Exercise = Would it be possible to quote, exactly and in full, the lines from the one with "run from Xcode." through the end of the entries below?

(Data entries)
++++++++++++++++++++
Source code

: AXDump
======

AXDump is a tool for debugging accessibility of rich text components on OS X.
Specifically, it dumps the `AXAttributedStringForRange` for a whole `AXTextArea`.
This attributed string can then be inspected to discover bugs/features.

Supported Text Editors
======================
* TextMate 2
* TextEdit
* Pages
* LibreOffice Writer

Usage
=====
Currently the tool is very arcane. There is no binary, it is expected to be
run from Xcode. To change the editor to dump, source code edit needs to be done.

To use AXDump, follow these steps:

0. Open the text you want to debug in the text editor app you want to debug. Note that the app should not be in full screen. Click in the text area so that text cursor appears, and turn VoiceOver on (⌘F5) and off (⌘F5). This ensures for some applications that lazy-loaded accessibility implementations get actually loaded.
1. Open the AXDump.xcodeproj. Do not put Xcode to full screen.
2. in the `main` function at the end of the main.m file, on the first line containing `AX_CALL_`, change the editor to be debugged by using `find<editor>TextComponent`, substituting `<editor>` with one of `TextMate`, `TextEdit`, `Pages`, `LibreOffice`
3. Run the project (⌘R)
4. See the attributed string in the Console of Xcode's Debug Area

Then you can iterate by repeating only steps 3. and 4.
++++++++++++++++++++
Exercise answer =
run from Xcode. To change the editor to dump, source code edit needs to be done.

To use AXDump, follow these steps:

0. Open the text you want to debug in the text editor app you want to debug. Note that the app should not be in full screen. Click in the text area so that text cursor appears, and turn VoiceOver on (⌘F5) and off (⌘F5). This ensures for some applications that lazy-loaded accessibility implementations get actually loaded.
1. Open the AXDump.xcodeproj. Do not put Xcode to full screen.
2. in the `main` function at the end of the main.m file, on the first line containing `AX_CALL_`, change the editor to be debugged by using `find<editor>TextComponent`, substituting `<editor>` with one of `TextMate`, `TextEdit`, `Pages`, `LibreOffice`
3. Run the project (⌘R)
4. See the attributed string in the Console of Xcode's Debug Area

Then you can iterate by repeating only steps 3. and 4.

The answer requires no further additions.